Il existe une loi sur la mort naturelle d’un régime. Une dictature vit de ses mensonges sur ses ennemis et meurt quand elle se met à croire à ses propres mensonges.
Les gens de l’est de l’Ukraine qui, les larmes aux yeux, brandissent des drapeaux russes et crient «Russie!» nous peinent. Comme si souvent dans l’histoire, ils sont manipulés et trompés. Leur route vers la Russie les amène tout droit vers un Etat policier. Ce sont les habitants de Crimée qui ont le plus à y perdre. Leur enthousiasme quant à la «libération historique» des «fascistes» ukrainiens s’estompera vite et le désenchantement de la réalité sera bientôt là. Après la «libération» de l’Abkhazie, les stations balnéaires naguère florissantes sur la mer Noire sont entièrement à l’abandon. Le même scénario attend la Crimée «libérée». Et on ne parle pas des Tatars de Crimée, qui se souviennent encore parfaitement des déportations de masse en Sibérie et ne veulent pas entendre parler de la Russie.
L’agonie du régime qui se concrétise sous nos yeux prend la forme d’un conflit frontalier sans fin. La guerre non déclarée contre l’Ukraine lui donne un prétexte pour opprimer définitivement la société civile en Russie et établir un impitoyable ordre policier. Le militarisme, la traque à l’ennemi intérieur, la guerre aux «traîtres», la propagande patriotique massive, tout cela est déjà réalité.
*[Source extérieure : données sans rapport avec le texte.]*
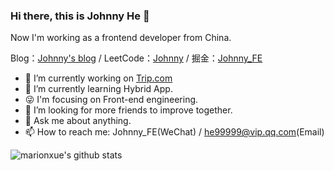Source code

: ### Hi there, this is Johnny He 👋

Now I'm working as a frontend developer from China.

Blog：[Johnny's blog](https://hezhuoyi.github.io/blog) / 
LeetCode：[Johnny](https://hezhuoyi.github.io/leetcode) / 
掘金：[Johnny_FE](https://juejin.cn/user/3597257778155703)

- 🔭 I’m currently working on [Trip.com](https://www.trip.com)
- 🌱 I’m currently learning Hybrid App.
- 😜 I'm focusing on Front-end engineering.
- 🤔 I’m looking for more friends to improve together.
- 💬 Ask me about anything.
- 📫 How to reach me: Johnny_FE(WeChat) / he99999@vip.qq.com(Email)


![marionxue's github stats](https://github-readme-stats.vercel.app/api?username=hezhuoyi&theme=vue-dark) 

<!--
**hezhuoyi/hezhuoyi** is a ✨ _special_ ✨ repository because its `README.md` (this file) appears on your GitHub profile.

Here are some ideas to get you started:

- 🔭 I’m currently working on ...
- 🌱 I’m currently learning ...
- 👯 I’m looking to collaborate on ...
- 🤔 I’m looking for help with ...
- 💬 Ask me about ...
- 📫 How to reach me: ...
- 😄 Pronouns: ...
- ⚡ Fun fact: ...
-->
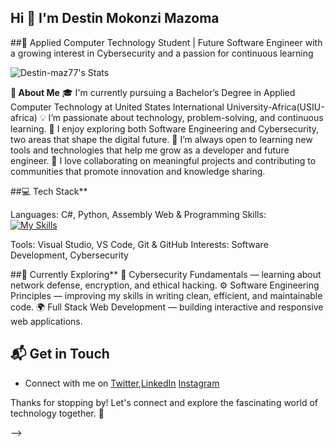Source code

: ## Hi 👋 I'm Destin Mokonzi Mazoma
##🚀 Applied Computer Technology Student | Future Software Engineer with a growing interest in Cybersecurity and a passion for continuous learning

![Destin-maz77's Stats](https://github-readme-stats.vercel.app/api?username=Destin-maz77&theme=vue-dark&show_icons=true&hide_border=true&count_private=true)

**🚀 About Me**
🎓 I'm currently pursuing a Bachelor’s Degree in Applied Computer Technology at  United States International University-Africa(USIU-africa)
💡 I’m passionate about technology, problem-solving, and continuous learning.
🧠 I enjoy exploring both Software Engineering and Cybersecurity, two areas that shape the digital future.
🌱 I’m always open to learning new tools and technologies that help me grow as a developer and future engineer.
🤝 I love collaborating on meaningful projects and contributing to communities that promote innovation and knowledge sharing.

##💻 Tech Stack**

Languages: C#, Python, Assembly
Web & Programming Skills:  
[![My Skills](https://skillicons.dev/icons?i=js,html,css,wasm,python,csharp)](https://skillicons.dev)

Tools: Visual Studio, VS Code, Git & GitHub
Interests: Software Development, Cybersecurity

##🌱 Currently Exploring**
🔐 Cybersecurity Fundamentals — learning about network defense, encryption, and ethical hacking.
⚙️ Software Engineering Principles — improving my skills in writing clean, efficient, and maintainable code.
🌍 Full Stack Web Development — building interactive and responsive web applications.
## 📬 Get in Touch
- Connect with me on [Twitter](https://x.com/destinmaz77?s=11),[LinkedIn](https://www.linkedin.com/in/destin-mokonzi-132121347?utm_source=share&utm_campaign=share_via&utm_content=profile&utm_medium=ios_app)
   [Instagram](https://www.instagram.com/destin_maz77?igsh=cXVoMGJ1NmFlOGFx&utm_source=qr)

Thanks for stopping by! Let's connect and explore the fascinating world of technology together. 🚀



-->
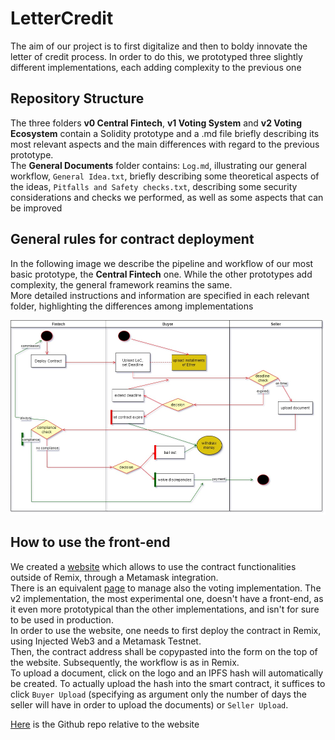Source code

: # LetterCredit

The aim of our project is to first digitalize and then to boldy innovate the letter of credit process. In order to do this, we prototyped three slightly different implementations, each adding complexity to the previous one 

## Repository Structure
The three folders **v0 Central Fintech**, **v1 Voting System** and **v2 Voting Ecosystem** contain a Solidity prototype and a .md file briefly describing its most relevant aspects and the main differences with regard to the previous prototype.  <br/>
The **General Documents** folder contains: `Log.md`, illustrating our general workflow, `General Idea.txt`, briefly describing some theoretical aspects of the ideas, `Pitfalls and Safety checks.txt`, describing some security considerations and checks we performed, as well as some aspects that can be improved

## General rules for contract deployment

In the following image we describe the pipeline and workflow of our most basic prototype, the **Central Fintech** one. While the other prototypes add complexity, the general framework reamins the same. <br/>
More detailed instructions and information are specified in each relevant folder, highlighting the differences among implementations


![plot](https://github.com/CaterinaFabbri/LetterCredit/blob/main/Documents%20and%20Images/Basic%20Structure.jpg)


## How to use the front-end
We created a [website](https://eth-app.yenerk95.vercel.app/) which allows to use the contract functionalities outside of Remix, through a Metamask integration. <br/>
There is an equivalent [page](https://eth-app-voting.yenerk95.vercel.app/) to manage also the voting implementation. The v2 implementation, the most experimental one, doesn't have a front-end, as it even more prototypical than the other implementations, and isn't for sure to be used in production. <br/>
In order to use the website, one needs to first deploy the contract in Remix, using Injected Web3 and a Metamask Testnet. <br/>
Then, the contract address shall be copypasted into the form on the top of the website. Subsequently, the workflow is as in Remix. <br/>
To upload a document, click on the logo and an IPFS hash will automatically be created. To actually upload the hash into the smart contract, it suffices to click `Buyer Upload` (specifying as argument only the number of days the seller will have in order to upload the documents) or `Seller Upload`.


[Here](https://github.com/yenerk95/eth-app) is the Github repo relative to the website
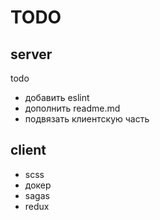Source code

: # TODO

## server

todo

- добавить eslint
- дополнить readme.md
- подвязать клиентскую часть

## client

- scss
- докер
- sagas
- redux
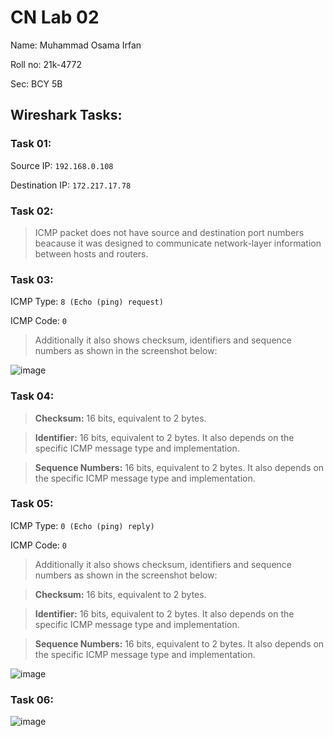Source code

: # CN Lab 02
Name: Muhammad Osama Irfan

Roll no: 21k-4772

Sec: BCY 5B

## Wireshark Tasks:
### Task 01:
Source IP: `192.168.0.108`

Destination IP: `172.217.17.78`

### Task 02:
> ICMP packet does not have source and destination port numbers beacause it was designed to communicate network-layer information between hosts and routers.

### Task 03:
ICMP Type: `8 (Echo (ping) request)`

ICMP Code: `0`

> Additionally it also shows checksum, identifiers and sequence numbers as shown in the screenshot below: 

![image](https://github.com/osamaairfan/Computer-Networks-Labs/assets/115397536/3d28909e-c863-41db-8968-c61345063a39)

### Task 04:
> **Checksum:** 16 bits, equivalent to 2 bytes.

> **Identifier:** 16 bits, equivalent to 2 bytes. It also depends on the specific ICMP message type and implementation.

> **Sequence Numbers:** 16 bits, equivalent to 2 bytes. It also depends on the specific ICMP message type and implementation.

### Task 05:
ICMP Type: `0 (Echo (ping) reply)`

ICMP Code: `0`

> Additionally it also shows checksum, identifiers and sequence numbers as shown in the screenshot below:

> **Checksum:** 16 bits, equivalent to 2 bytes.

> **Identifier:** 16 bits, equivalent to 2 bytes. It also depends on the specific ICMP message type and implementation.

> **Sequence Numbers:** 16 bits, equivalent to 2 bytes. It also depends on the specific ICMP message type and implementation.

![image](https://github.com/osamaairfan/Computer-Networks-Labs/assets/115397536/40b87f8d-1905-4e2a-8a63-060fb33a76ec)

### Task 06:
![image](https://github.com/osamaairfan/Computer-Networks-Labs/assets/115397536/2f272408-cddb-404f-8c9c-a166d5dab8b3)

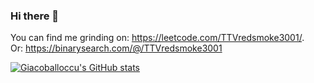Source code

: ### Hi there 👋
You can find me grinding on: https://leetcode.com/TTVredsmoke3001/.  
Or: https://binarysearch.com/@/TTVredsmoke3001

[![Giacoballoccu's GitHub stats](https://github-readme-stats.vercel.app/api?username=giacoballoccu&theme=radical)](https://github.com/anuraghazra/github-readme-stats)

<!--
**giacoballoccu/giacoballoccu** is a ✨ _special_ ✨ repository because its `README.md` (this file) appears on your GitHub profile.

Here are some ideas to get you started:

- 🔭 I’m currently working on ...
- 🌱 I’m currently learning ...
- 👯 I’m looking to collaborate on ...
- 🤔 I’m looking for help with ...
- 💬 Ask me about ...
- 📫 How to reach me: ...
- 😄 Pronouns: ...
- ⚡ Fun fact: ...
-->
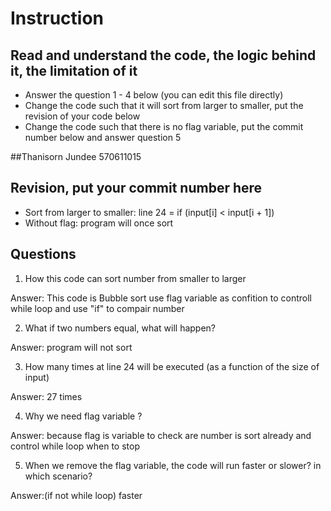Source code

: ﻿# Instruction

## Read and understand the code, the logic behind it, the limitation of it
* Answer the question 1 - 4 below (you can edit this file directly)
* Change the code such that it will sort from larger to smaller, put the revision of your code below
* Change the code such that there is no flag variable, put the commit number below and answer question 5 


##Thanisorn Jundee 570611015
## Revision, put your commit number here
* Sort from larger to smaller: line 24 = if (input[i] < input[i + 1])
* Without flag: program will once sort 

## Questions
1. How this code can sort number from smaller to larger
 
Answer: This code is Bubble sort use flag variable as confition to controll while loop and use "if" to compair number

2. What if two numbers equal, what will happen? 

Answer: program will not sort

3. How many times at line 24 will be executed (as a function of the size of input) 

Answer: 27 times

4. Why we need flag variable ? 

Answer: because flag is variable to check are number is sort already and control while loop when to stop

5. When we remove the flag variable, the code will run faster or slower? in which scenario? 

Answer:(if not while loop) faster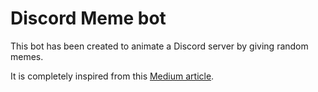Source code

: # Discord Meme bot

This bot has been created to animate a Discord server by giving random memes. 

It is completely inspired from this [Medium article](https://sijey-praveen.medium.com/how-to-make-a-discord-meme-bot-using-15-lines-of-python-code-a2c7f6284d9f).
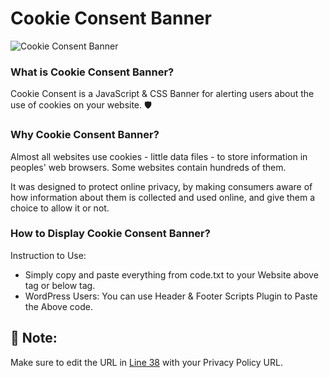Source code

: # Cookie Consent Banner

![Cookie Consent Banner](https://raw.githubusercontent.com/the-mcnaveen/Cookie-Consent-Banner/master/Cookie-Consent-Banner.png)


### What is Cookie Consent Banner?
Cookie Consent is a JavaScript &amp; CSS Banner for alerting users about the use of cookies on your website. 🛡️

### Why Cookie Consent Banner?<br>
Almost all websites use cookies - little data files - to store information in peoples' web browsers. Some websites contain hundreds of them.

It was designed to protect online privacy, by making consumers aware of how information about them is collected and used online, and give them a choice to allow it or not. 

### How to Display Cookie Consent Banner?
Instruction to Use:
* Simply copy and paste everything from code.txt to your Website above </head> tag or below </body> tag.
* WordPress Users: You can use Header & Footer Scripts Plugin to Paste the Above code.

## 🔔 Note:
Make sure to edit the URL in <a href="https://github.com/the-mcnaveen/Cookie-Consent-Banner/blob/4be6ba3a664e33cae8196858e335e6536a1693f9/code.txt#L38"> Line 38</a> with your Privacy Policy URL.
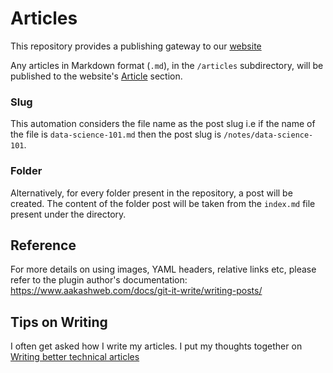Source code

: # Articles
This repository provides a publishing gateway to our [website](https://supertype.ai) 

Any articles in Markdown format (`.md`), in the `/articles` subdirectory, will be published to the website's [Article](https://supertype.ai/notes) section.

### Slug
This automation considers the file name as the post slug i.e if the name of the file is `data-science-101.md` then the post slug is `/notes/data-science-101`.

### Folder
Alternatively, for every folder present in the repository, a post will be created. The content of the folder post will be taken from the `index.md` file present under the directory.

## Reference
For more details on using images, YAML headers, relative links etc, please refer to the plugin author's documentation: https://www.aakashweb.com/docs/git-it-write/writing-posts/

## Tips on Writing 
I often get asked how I write my articles. I put my thoughts together on [Writing better technical articles](articles/technicalwriting.md)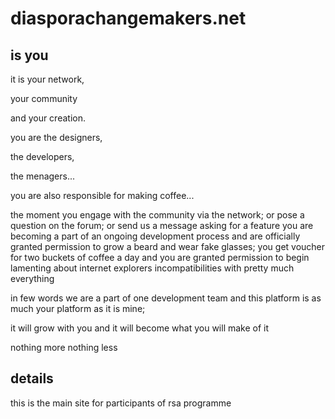 # diasporachangemakers.net

## is you

it is your network,

your community

and your creation.

you are the designers,

the developers,

the menagers...

you are also responsible for making coffee...

the moment you engage with the community via the network; or pose a question on the forum; or send us a message asking for a feature you are becoming a part of an ongoing development process and are officially granted permission to grow a beard and wear fake glasses; you get voucher for two buckets of coffee a day and you are granted permission to begin lamenting about internet explorers incompatibilities with pretty much everything

in few words we are a part of one development team and this platform is as much your platform as it is mine;

it will grow with you and it will become what you will make of it

nothing more nothing less

## details

this is the main site for participants of rsa programme
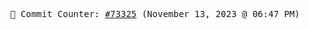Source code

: <p align="center">
    <samp>
        📮 Commit Counter: <a href="https://github.com/Javascript-void0/Javascript-void0/commits/main">#73325</a> (November 13, 2023 @ 06:47 PM)
    </samp>
</p>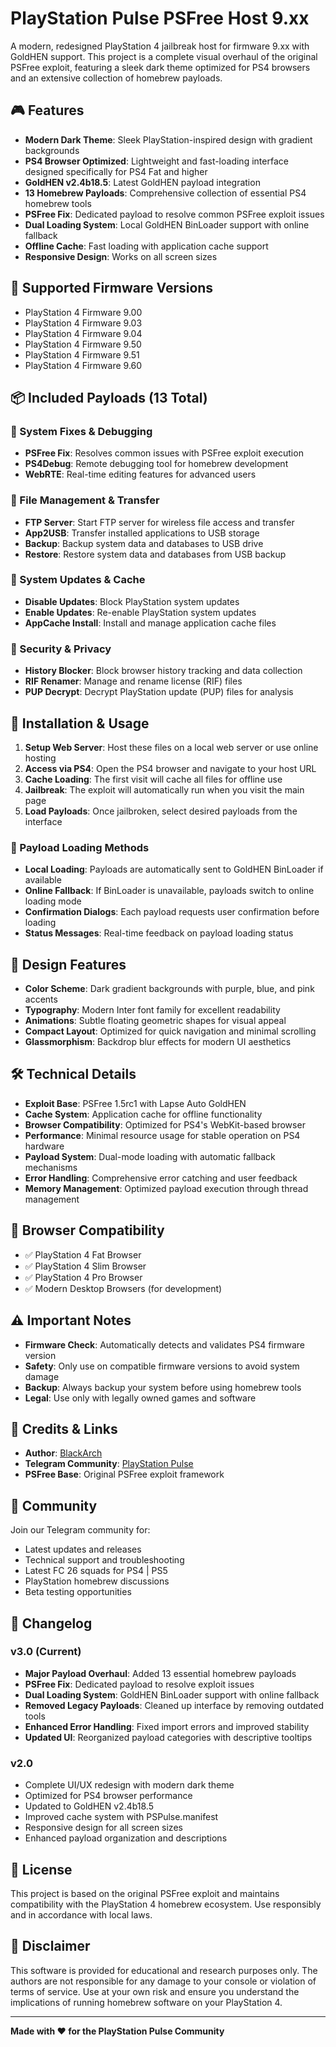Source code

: # PlayStation Pulse PSFree Host 9.xx

A modern, redesigned PlayStation 4 jailbreak host for firmware 9.xx with GoldHEN support. This project is a complete visual overhaul of the original PSFree exploit, featuring a sleek dark theme optimized for PS4 browsers and an extensive collection of homebrew payloads.

## 🎮 Features

- **Modern Dark Theme**: Sleek PlayStation-inspired design with gradient backgrounds
- **PS4 Browser Optimized**: Lightweight and fast-loading interface designed specifically for PS4 Fat and higher
- **GoldHEN v2.4b18.5**: Latest GoldHEN payload integration
- **13 Homebrew Payloads**: Comprehensive collection of essential PS4 homebrew tools
- **PSFree Fix**: Dedicated payload to resolve common PSFree exploit issues
- **Dual Loading System**: Local GoldHEN BinLoader support with online fallback
- **Offline Cache**: Fast loading with application cache support
- **Responsive Design**: Works on all screen sizes

## 🔧 Supported Firmware Versions

- PlayStation 4 Firmware 9.00
- PlayStation 4 Firmware 9.03
- PlayStation 4 Firmware 9.04
- PlayStation 4 Firmware 9.50
- PlayStation 4 Firmware 9.51
- PlayStation 4 Firmware 9.60

## 📦 Included Payloads (13 Total)

### 🔧 System Fixes & Debugging
- **PSFree Fix**: Resolves common issues with PSFree exploit execution
- **PS4Debug**: Remote debugging tool for homebrew development
- **WebRTE**: Real-time editing features for advanced users

### 📁 File Management & Transfer
- **FTP Server**: Start FTP server for wireless file access and transfer
- **App2USB**: Transfer installed applications to USB storage
- **Backup**: Backup system data and databases to USB drive
- **Restore**: Restore system data and databases from USB backup

### 🔄 System Updates & Cache
- **Disable Updates**: Block PlayStation system updates
- **Enable Updates**: Re-enable PlayStation system updates  
- **AppCache Install**: Install and manage application cache files

### 🔐 Security & Privacy
- **History Blocker**: Block browser history tracking and data collection
- **RIF Renamer**: Manage and rename license (RIF) files
- **PUP Decrypt**: Decrypt PlayStation update (PUP) files for analysis

## 🚀 Installation & Usage

1. **Setup Web Server**: Host these files on a local web server or use online hosting
2. **Access via PS4**: Open the PS4 browser and navigate to your host URL
3. **Cache Loading**: The first visit will cache all files for offline use
4. **Jailbreak**: The exploit will automatically run when you visit the main page
5. **Load Payloads**: Once jailbroken, select desired payloads from the interface

### 🔄 Payload Loading Methods

- **Local Loading**: Payloads are automatically sent to GoldHEN BinLoader if available
- **Online Fallback**: If BinLoader is unavailable, payloads switch to online loading mode
- **Confirmation Dialogs**: Each payload requests user confirmation before loading
- **Status Messages**: Real-time feedback on payload loading status

## 🎨 Design Features

- **Color Scheme**: Dark gradient backgrounds with purple, blue, and pink accents
- **Typography**: Modern Inter font family for excellent readability
- **Animations**: Subtle floating geometric shapes for visual appeal
- **Compact Layout**: Optimized for quick navigation and minimal scrolling
- **Glassmorphism**: Backdrop blur effects for modern UI aesthetics

## 🛠️ Technical Details

- **Exploit Base**: PSFree 1.5rc1 with Lapse Auto GoldHEN
- **Cache System**: Application cache for offline functionality
- **Browser Compatibility**: Optimized for PS4's WebKit-based browser
- **Performance**: Minimal resource usage for stable operation on PS4 hardware
- **Payload System**: Dual-mode loading with automatic fallback mechanisms
- **Error Handling**: Comprehensive error catching and user feedback
- **Memory Management**: Optimized payload execution through thread management

## 🎯 Browser Compatibility

- ✅ PlayStation 4 Fat Browser
- ✅ PlayStation 4 Slim Browser  
- ✅ PlayStation 4 Pro Browser
- ✅ Modern Desktop Browsers (for development)

## ⚠️ Important Notes

- **Firmware Check**: Automatically detects and validates PS4 firmware version
- **Safety**: Only use on compatible firmware versions to avoid system damage
- **Backup**: Always backup your system before using homebrew tools
- **Legal**: Use only with legally owned games and software

## 🔗 Credits & Links

- **Author**: [BlackArch](https://t.me/sudoBlackArch)
- **Telegram Community**: [PlayStation Pulse](https://t.me/PlayStation_Pulse)
- **PSFree Base**: Original PSFree exploit framework

## 📱 Community

Join our Telegram community for:
- Latest updates and releases
- Technical support and troubleshooting
- Latest FC 26 squads for PS4 | PS5
- PlayStation homebrew discussions
- Beta testing opportunities

## 🔄 Changelog

### v3.0 (Current)
- **Major Payload Overhaul**: Added 13 essential homebrew payloads
- **PSFree Fix**: Dedicated payload to resolve exploit issues
- **Dual Loading System**: GoldHEN BinLoader support with online fallback
- **Removed Legacy Payloads**: Cleaned up interface by removing outdated tools
- **Enhanced Error Handling**: Fixed import errors and improved stability
- **Updated UI**: Reorganized payload categories with descriptive tooltips

### v2.0
- Complete UI/UX redesign with modern dark theme
- Optimized for PS4 browser performance
- Updated to GoldHEN v2.4b18.5
- Improved cache system with PSPulse.manifest
- Responsive design for all screen sizes
- Enhanced payload organization and descriptions

## 📄 License

This project is based on the original PSFree exploit and maintains compatibility with the PlayStation 4 homebrew ecosystem. Use responsibly and in accordance with local laws.

## 🚨 Disclaimer

This software is provided for educational and research purposes only. The authors are not responsible for any damage to your console or violation of terms of service. Use at your own risk and ensure you understand the implications of running homebrew software on your PlayStation 4.

---

**Made with ❤️ for the PlayStation Pulse Community**
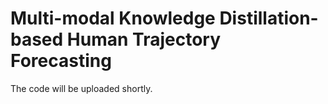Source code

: # Multi-modal Knowledge Distillation-based Human Trajectory Forecasting

The code will be uploaded shortly.

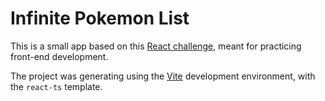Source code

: # Infinite Pokemon List

This is a small app based on this
[React challenge](https://reactpractice.dev/exercise/build-an-infinite-scrolling-list-of-pokemons/),
meant for practicing front-end development.

The project was generating using the [Vite](https://vitejs.dev/) development environment, with the `react-ts`
template.
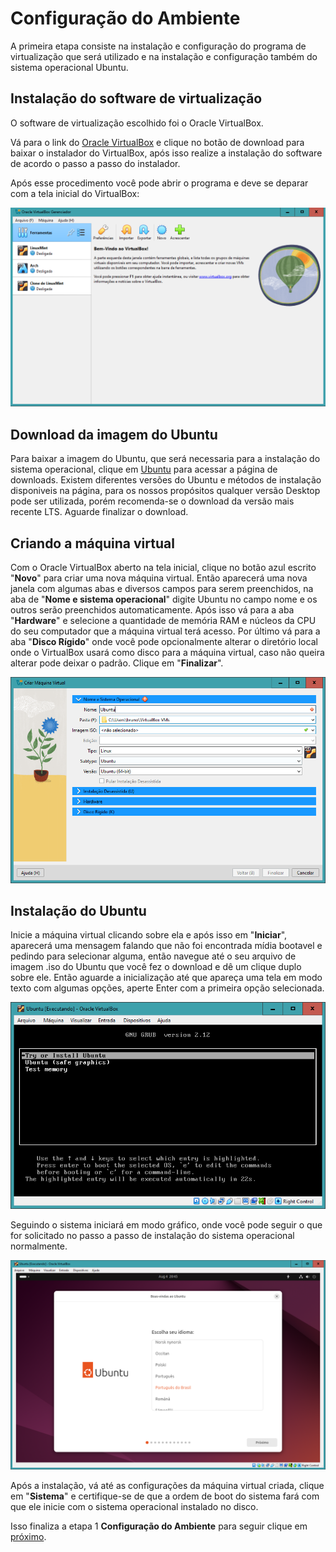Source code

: 
# Configuração do Ambiente

A primeira etapa consiste na instalação e configuração do programa de virtualização que será utilizado e na instalação e configuração também do sistema operacional Ubuntu. 

## Instalação do software de virtualização

O software de virtualização escolhido foi o Oracle VirtualBox.

Vá para o link do [Oracle VirtualBox](https://www.virtualbox.org/) e clique no botão de download para baixar o instalador do VirtualBox, após isso realize a instalação do software de acordo o passo a passo do instalador.

Após esse procedimento você pode abrir o programa e deve se deparar com a tela inicial do VirtualBox:

![Tela inicial do VirtualBox](Imagens/Imagem1.PNG)

## Download da imagem do Ubuntu

Para baixar a imagem do Ubuntu, que será necessaria para a instalação do sistema operacional, clique em [Ubuntu](https://ubuntu.com/download) para acessar a página de downloads. Existem diferentes versões do Ubuntu e métodos de instalação disponiveis na página, para os nossos propósitos qualquer versão Desktop pode ser utilizada, porém recomenda-se o download da versão mais recente LTS. Aguarde finalizar o download.

## Criando a máquina virtual

Com o Oracle VirtualBox aberto na tela inicial, clique no botão azul escrito "**Novo**" para criar uma nova máquina virtual. Então aparecerá uma nova janela com algumas abas e diversos campos para serem preenchidos, na aba de "**Nome e sistema operacional**" digite Ubuntu no campo nome e os outros serão preenchidos automaticamente. Após isso vá para a aba "**Hardware**" e selecione a quantidade de memória RAM e núcleos da CPU do seu computador que a máquina virtual terá acesso. Por último vá para a aba "**Disco Rígido**" onde você pode opcionalmente alterar o diretório local onde o VirtualBox usará como disco para a máquina virtual, caso não queira alterar pode deixar o padrão. Clique em "**Finalizar**".

![Tela de criacao maquina virtual](Imagens/Imagem2.PNG)

## Instalação do Ubuntu

Inicie a máquina virtual clicando sobre ela e após isso em "**Iniciar**", aparecerá uma mensagem falando que não foi encontrada mídia bootavel e pedindo para selecionar alguma, então navegue até o seu arquivo de imagem .iso do Ubuntu que você fez o download e dê um clique duplo sobre ele. Então aguarde a inicialização até que apareça uma tela em modo texto com algumas opções, aperte Enter com a primeira opção selecionada.

![Tela de boot do sistema com CD](Imagens/Imagem3.PNG)

Seguindo o sistema iniciará em modo gráfico, onde você pode seguir o que for solicitado no passo a passo de instalação do sistema operacional normalmente.

![Tela de instalacao do Ubuntu](Imagens/Imagem4.PNG)

Após a instalação, vá até as configurações da máquina virtual criada, clique em "**Sistema**" e certifique-se de que a ordem de boot do sistema fará com que ele inicie com o sistema operacional instalado no disco.

Isso finaliza a etapa 1 **Configuração do Ambiente** para seguir clique em [próximo](SERVIDORWEB.md).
Après l’entrée des troupes soviétiques en Tchécoslovaquie, le poète russe Alexandre Galitch écrivait: «Citoyens! Notre Patrie est en danger! Nos chars roulent en terre étrangère!» La rouquine devant le Kremlin est une patriote. Mais ceux qui l’ont arrêtée, qui ont voté pour la guerre à la Douma, qui donnent et exécutent des ordres criminels, tous ces gens avec leurs matraques et leurs blindés sont des traîtres.